*** SUPPLIED DATA ***
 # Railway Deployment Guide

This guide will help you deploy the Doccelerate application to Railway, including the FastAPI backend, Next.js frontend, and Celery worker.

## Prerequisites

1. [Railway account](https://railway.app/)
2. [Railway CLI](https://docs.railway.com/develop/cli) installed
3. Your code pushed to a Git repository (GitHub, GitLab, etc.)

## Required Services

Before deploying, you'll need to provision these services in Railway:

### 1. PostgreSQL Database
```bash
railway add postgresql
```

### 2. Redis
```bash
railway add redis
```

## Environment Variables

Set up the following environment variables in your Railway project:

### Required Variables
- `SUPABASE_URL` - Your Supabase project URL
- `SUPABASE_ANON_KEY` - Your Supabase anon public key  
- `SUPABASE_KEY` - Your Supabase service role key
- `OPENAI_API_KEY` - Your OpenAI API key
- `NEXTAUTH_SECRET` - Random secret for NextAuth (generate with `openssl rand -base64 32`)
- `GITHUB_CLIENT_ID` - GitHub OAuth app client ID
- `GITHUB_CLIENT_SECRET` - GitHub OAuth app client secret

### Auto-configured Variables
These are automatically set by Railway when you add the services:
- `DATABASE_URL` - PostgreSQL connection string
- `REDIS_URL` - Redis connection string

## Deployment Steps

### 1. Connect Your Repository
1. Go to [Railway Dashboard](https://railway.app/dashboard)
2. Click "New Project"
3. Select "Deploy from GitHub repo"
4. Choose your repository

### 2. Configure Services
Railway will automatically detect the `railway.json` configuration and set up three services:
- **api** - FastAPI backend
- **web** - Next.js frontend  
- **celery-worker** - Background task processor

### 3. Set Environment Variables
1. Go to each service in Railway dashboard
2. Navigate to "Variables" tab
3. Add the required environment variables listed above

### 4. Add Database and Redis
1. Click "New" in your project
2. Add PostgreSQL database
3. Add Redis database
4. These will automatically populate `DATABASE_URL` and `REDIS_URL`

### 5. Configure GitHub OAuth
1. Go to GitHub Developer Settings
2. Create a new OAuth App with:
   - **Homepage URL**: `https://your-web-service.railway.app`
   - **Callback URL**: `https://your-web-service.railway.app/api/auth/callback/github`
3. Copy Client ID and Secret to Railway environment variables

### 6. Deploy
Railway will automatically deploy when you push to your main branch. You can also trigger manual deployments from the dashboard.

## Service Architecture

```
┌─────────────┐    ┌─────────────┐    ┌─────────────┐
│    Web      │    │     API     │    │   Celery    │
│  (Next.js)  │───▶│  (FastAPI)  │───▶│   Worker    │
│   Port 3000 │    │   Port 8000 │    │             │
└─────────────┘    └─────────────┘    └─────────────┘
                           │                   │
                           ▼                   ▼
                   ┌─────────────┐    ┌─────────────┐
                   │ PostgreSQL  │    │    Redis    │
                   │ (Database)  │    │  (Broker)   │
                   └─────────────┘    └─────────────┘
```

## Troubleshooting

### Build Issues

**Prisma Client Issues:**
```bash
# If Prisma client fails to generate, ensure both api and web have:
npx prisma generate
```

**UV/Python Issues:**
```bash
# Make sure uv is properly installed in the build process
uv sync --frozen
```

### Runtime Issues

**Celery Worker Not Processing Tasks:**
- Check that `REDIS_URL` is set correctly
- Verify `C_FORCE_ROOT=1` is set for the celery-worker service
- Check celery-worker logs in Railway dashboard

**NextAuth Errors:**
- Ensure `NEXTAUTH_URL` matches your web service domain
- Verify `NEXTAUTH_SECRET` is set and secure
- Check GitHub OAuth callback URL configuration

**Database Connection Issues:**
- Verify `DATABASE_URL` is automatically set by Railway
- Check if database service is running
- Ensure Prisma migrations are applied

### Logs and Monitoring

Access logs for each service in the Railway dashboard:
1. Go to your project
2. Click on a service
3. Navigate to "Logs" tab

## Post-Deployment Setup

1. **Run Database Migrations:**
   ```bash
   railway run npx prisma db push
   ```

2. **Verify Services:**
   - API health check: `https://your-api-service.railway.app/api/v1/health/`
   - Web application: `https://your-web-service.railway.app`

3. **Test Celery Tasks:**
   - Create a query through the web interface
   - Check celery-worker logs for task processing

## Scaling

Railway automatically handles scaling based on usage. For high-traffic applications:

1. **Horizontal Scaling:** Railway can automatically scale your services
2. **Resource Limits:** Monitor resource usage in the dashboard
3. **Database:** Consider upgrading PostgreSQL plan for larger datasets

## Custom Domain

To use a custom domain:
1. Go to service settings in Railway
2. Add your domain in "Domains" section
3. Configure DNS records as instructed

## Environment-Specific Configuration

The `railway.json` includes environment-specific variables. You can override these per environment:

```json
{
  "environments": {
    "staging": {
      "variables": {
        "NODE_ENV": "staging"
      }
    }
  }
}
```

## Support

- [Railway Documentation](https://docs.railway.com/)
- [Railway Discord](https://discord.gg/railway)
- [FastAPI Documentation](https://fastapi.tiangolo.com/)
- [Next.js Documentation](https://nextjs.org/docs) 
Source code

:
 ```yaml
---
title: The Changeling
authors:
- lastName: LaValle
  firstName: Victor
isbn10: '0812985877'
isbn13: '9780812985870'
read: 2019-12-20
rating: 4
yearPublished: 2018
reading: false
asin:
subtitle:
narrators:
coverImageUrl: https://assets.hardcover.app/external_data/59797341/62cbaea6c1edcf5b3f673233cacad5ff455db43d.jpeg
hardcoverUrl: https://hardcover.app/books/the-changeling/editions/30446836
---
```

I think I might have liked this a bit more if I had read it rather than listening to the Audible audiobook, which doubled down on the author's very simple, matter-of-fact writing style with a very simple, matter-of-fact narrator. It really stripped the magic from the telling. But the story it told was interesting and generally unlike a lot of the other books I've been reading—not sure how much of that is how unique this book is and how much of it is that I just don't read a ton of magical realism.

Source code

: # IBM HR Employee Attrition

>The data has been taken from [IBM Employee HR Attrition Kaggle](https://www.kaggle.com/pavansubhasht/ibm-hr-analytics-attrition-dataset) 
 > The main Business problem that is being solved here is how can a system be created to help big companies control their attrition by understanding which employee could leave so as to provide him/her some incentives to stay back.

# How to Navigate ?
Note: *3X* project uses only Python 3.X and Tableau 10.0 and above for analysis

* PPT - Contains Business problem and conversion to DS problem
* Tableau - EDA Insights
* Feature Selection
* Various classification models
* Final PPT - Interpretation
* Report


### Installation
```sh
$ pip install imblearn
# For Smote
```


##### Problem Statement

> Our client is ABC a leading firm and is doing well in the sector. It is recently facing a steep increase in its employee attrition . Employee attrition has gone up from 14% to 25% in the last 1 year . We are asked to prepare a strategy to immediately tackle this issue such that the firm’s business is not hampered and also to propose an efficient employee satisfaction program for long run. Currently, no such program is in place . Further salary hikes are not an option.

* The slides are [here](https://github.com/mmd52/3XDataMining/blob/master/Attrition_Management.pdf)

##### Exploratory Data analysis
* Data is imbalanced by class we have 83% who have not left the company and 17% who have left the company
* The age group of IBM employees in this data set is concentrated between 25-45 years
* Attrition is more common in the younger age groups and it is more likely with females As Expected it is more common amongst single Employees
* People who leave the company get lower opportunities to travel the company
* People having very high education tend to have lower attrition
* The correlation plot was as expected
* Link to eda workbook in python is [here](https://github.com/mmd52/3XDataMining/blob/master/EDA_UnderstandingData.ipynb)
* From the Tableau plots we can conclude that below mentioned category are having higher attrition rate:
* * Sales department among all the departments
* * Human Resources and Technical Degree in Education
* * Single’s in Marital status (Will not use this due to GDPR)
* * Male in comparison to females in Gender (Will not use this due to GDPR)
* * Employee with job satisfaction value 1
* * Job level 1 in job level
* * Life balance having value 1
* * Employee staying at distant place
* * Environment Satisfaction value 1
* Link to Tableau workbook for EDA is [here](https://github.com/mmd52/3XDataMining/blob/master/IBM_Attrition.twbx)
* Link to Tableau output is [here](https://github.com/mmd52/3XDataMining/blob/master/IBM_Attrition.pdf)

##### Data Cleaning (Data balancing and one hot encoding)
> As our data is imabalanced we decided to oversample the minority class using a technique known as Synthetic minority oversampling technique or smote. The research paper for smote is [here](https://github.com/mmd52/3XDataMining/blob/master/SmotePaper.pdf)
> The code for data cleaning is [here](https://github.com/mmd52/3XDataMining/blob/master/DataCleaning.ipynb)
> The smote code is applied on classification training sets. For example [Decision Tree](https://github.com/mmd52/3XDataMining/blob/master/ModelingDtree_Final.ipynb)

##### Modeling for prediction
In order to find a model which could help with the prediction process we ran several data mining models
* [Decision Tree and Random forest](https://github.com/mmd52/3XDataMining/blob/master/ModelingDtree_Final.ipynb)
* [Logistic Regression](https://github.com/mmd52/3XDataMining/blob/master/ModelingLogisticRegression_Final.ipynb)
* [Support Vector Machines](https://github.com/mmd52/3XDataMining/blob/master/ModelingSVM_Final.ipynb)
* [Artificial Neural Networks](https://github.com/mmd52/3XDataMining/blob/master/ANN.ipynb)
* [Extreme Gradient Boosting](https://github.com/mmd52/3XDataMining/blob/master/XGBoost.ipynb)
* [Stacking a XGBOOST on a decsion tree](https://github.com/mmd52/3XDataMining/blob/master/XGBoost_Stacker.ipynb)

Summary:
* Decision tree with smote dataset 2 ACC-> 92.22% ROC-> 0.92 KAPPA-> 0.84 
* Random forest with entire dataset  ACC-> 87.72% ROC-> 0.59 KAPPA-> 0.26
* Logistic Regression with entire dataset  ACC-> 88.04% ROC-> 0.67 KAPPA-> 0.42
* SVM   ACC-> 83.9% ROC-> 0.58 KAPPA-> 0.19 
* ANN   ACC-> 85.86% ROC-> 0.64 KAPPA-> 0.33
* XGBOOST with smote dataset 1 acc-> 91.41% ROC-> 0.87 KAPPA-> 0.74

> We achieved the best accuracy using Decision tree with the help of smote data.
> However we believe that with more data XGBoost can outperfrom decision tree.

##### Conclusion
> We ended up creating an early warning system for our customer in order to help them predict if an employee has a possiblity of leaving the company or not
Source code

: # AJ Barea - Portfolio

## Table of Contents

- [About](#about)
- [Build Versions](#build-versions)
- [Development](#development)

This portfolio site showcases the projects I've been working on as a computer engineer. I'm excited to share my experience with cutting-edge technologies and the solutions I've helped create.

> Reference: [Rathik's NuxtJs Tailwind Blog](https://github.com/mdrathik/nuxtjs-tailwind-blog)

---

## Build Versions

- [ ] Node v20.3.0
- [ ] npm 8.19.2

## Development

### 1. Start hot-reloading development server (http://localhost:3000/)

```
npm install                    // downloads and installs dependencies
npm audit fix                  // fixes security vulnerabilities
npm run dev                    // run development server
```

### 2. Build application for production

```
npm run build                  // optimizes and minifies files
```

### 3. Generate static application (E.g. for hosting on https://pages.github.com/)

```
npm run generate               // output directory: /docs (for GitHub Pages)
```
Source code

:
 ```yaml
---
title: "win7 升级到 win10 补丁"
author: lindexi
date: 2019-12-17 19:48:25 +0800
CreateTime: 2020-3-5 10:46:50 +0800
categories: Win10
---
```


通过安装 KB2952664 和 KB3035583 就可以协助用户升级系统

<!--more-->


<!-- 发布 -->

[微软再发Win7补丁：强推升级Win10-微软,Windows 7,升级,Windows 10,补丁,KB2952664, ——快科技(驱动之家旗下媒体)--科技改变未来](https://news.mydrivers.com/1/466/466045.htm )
*** End of SUPPLIED DATA ***
**EXERCISE DIRECTIONS**
Show every line from the entries above in which "place" appears.

**ANSWER BOX**
> Our client is ABC a leading firm and is doing well in the sector. It is recently facing a steep increase in its employee attrition . Employee attrition has gone up from 14% to 25% in the last 1 year . We are asked to prepare a strategy to immediately tackle this issue such that the firm’s business is not hampered and also to propose an efficient employee satisfaction program for long run. Currently, no such program is in place . Further salary hikes are not an option.
* * Employee staying at distant place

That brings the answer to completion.